(Material to process)

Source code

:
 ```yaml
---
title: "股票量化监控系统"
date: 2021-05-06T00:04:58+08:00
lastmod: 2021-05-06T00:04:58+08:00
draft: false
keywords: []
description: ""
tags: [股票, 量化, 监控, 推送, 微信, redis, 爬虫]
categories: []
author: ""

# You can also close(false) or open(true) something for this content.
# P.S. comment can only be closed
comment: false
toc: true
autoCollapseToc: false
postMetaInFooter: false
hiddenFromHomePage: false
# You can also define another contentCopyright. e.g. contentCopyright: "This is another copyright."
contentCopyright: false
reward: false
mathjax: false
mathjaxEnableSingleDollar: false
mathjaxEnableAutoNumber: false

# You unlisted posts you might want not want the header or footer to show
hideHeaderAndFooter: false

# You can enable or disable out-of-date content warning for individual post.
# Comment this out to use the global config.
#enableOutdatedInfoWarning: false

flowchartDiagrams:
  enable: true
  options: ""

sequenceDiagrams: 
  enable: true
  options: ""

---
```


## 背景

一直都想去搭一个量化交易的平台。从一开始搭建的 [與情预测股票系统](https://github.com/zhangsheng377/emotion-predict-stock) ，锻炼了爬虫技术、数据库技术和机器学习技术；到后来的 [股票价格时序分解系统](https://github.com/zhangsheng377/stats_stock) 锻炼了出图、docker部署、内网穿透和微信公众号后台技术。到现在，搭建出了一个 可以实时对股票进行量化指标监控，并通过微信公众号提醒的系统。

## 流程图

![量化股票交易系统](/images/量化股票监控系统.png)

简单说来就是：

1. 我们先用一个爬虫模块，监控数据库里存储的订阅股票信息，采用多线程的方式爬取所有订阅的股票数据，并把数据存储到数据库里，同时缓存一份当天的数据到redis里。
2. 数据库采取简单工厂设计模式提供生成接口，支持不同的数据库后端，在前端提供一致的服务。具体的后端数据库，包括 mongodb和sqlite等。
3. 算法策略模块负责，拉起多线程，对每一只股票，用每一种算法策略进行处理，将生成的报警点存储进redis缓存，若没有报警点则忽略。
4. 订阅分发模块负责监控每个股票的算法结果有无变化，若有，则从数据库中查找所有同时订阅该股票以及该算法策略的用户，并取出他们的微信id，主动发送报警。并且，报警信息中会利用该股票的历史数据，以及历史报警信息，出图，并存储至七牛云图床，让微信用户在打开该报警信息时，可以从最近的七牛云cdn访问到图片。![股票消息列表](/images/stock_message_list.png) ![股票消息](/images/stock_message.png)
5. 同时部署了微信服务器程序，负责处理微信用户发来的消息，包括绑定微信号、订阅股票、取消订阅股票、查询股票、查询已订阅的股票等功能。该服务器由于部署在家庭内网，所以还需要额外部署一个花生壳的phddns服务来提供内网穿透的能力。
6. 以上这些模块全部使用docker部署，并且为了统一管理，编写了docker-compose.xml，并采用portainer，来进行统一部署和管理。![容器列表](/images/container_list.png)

(End Material to process)
(Material to process)

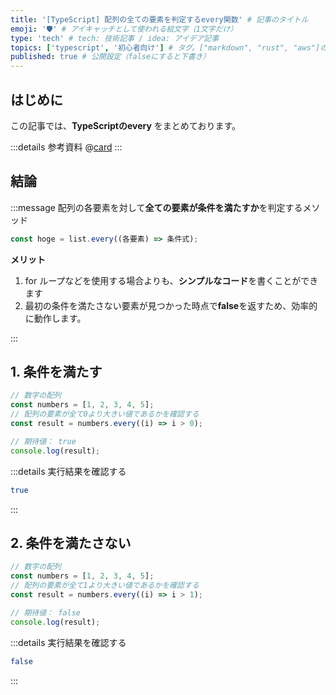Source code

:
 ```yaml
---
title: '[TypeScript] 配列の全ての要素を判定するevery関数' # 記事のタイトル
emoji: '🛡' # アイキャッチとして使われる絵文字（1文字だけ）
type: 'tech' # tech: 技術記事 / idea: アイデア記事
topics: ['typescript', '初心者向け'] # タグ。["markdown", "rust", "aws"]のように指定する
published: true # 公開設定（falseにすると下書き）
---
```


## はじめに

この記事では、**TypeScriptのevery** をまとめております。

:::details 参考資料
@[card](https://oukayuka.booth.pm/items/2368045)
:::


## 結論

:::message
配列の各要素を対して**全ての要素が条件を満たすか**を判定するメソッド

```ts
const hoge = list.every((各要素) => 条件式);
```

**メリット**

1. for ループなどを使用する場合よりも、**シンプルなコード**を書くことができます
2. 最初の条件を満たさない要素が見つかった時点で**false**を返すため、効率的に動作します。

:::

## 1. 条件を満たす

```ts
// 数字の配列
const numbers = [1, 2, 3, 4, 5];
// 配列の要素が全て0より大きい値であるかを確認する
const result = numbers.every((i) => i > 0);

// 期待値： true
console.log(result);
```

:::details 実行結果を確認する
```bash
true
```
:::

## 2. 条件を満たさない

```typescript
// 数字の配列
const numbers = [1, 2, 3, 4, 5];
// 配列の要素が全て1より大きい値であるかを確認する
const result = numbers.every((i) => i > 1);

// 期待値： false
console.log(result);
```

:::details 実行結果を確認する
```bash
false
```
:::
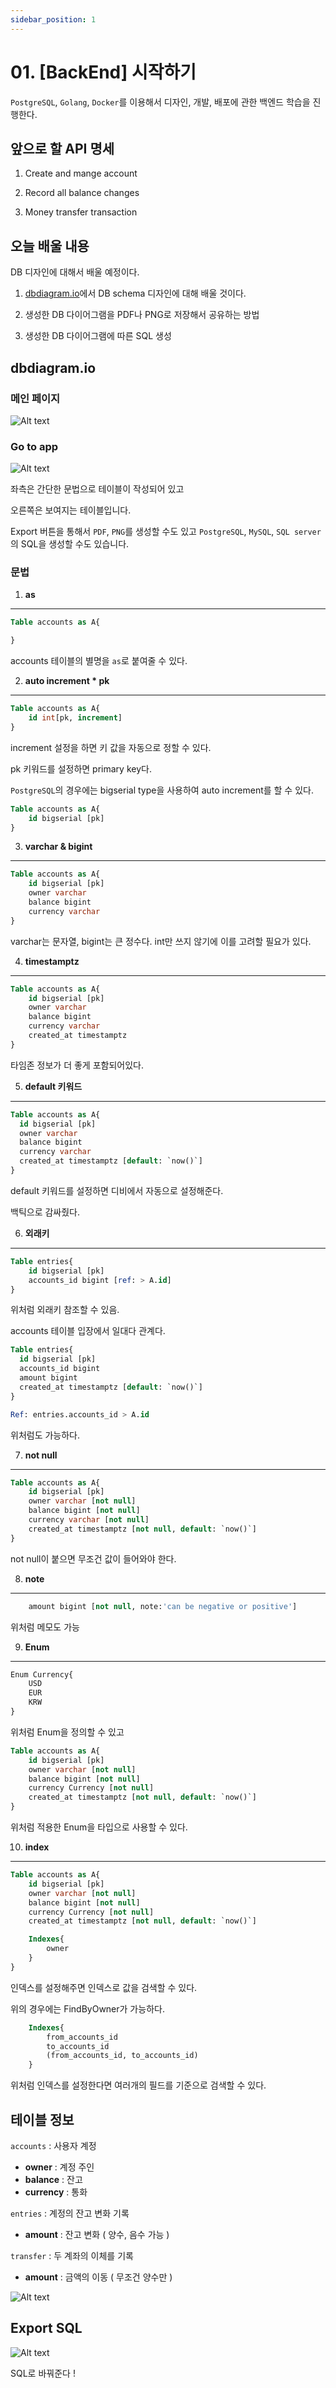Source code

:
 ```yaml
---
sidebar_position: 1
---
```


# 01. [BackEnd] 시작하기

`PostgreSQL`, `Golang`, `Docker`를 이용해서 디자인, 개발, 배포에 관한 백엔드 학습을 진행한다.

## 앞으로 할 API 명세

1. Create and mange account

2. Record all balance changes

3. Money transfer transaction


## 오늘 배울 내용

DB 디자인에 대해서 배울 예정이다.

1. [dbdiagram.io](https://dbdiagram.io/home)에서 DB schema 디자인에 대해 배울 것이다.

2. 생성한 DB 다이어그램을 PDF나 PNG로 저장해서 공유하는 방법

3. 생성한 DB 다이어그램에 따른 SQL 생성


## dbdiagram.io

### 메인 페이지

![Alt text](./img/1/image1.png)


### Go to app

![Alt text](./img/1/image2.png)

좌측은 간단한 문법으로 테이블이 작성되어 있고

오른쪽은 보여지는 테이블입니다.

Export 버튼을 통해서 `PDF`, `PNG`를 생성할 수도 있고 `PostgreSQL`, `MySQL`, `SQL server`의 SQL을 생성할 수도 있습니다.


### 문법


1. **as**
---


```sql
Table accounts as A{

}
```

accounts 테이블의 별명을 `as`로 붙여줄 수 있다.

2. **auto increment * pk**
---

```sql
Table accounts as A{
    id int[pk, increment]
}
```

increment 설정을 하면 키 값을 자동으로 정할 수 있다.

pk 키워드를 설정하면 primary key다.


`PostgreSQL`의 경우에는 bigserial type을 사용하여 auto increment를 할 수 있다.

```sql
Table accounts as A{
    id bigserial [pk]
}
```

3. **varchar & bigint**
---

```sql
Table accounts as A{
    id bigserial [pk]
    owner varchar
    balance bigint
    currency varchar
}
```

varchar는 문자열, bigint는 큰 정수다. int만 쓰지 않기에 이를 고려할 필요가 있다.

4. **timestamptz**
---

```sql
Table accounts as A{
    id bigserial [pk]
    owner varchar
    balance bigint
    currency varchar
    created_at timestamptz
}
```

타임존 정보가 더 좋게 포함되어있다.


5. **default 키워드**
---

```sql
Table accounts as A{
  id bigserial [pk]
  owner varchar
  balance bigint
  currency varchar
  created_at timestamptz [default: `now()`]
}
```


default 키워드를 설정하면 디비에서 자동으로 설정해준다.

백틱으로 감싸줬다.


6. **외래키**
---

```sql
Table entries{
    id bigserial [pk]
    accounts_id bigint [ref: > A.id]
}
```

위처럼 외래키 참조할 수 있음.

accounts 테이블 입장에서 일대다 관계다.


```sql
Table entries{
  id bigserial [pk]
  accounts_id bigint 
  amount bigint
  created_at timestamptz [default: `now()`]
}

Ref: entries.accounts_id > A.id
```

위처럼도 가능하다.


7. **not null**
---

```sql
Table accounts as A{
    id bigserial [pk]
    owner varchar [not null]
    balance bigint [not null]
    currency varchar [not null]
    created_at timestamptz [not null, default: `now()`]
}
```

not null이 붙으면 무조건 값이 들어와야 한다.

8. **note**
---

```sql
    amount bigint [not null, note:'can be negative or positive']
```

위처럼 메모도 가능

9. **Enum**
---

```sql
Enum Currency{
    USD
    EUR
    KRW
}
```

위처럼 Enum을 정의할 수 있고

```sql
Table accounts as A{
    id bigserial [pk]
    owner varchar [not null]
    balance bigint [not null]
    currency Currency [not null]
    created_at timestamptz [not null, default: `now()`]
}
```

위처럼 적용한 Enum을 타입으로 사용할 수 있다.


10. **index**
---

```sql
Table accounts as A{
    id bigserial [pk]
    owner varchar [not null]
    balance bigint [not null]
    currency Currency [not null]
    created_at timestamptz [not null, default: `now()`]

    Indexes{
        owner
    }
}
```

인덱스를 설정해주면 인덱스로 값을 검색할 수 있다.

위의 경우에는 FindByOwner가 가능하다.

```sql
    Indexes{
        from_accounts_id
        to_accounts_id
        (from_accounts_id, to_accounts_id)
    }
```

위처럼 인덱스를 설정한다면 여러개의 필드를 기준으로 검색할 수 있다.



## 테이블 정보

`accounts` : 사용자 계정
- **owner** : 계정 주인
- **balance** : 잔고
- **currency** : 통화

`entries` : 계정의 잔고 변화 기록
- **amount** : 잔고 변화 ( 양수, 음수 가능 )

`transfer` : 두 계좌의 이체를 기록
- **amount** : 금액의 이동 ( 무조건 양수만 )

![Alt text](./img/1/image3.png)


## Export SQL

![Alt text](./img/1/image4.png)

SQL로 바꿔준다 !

(End Material to process)

### Directions
Given the data above, transcribe exactly the lines from the one containing "5. 同时部署了微信服务器程" down to the one containing "6. 以上这些模块全部使用d", and no others.

### Task answer
5. 同时部署了微信服务器程序，负责处理微信用户发来的消息，包括绑定微信号、订阅股票、取消订阅股票、查询股票、查询已订阅的股票等功能。该服务器由于部署在家庭内网，所以还需要额外部署一个花生壳的phddns服务来提供内网穿透的能力。
6. 以上这些模块全部使用docker部署，并且为了统一管理，编写了docker-compose.xml，并采用portainer，来进行统一部署和管理。![容器列表](/images/container_list.png)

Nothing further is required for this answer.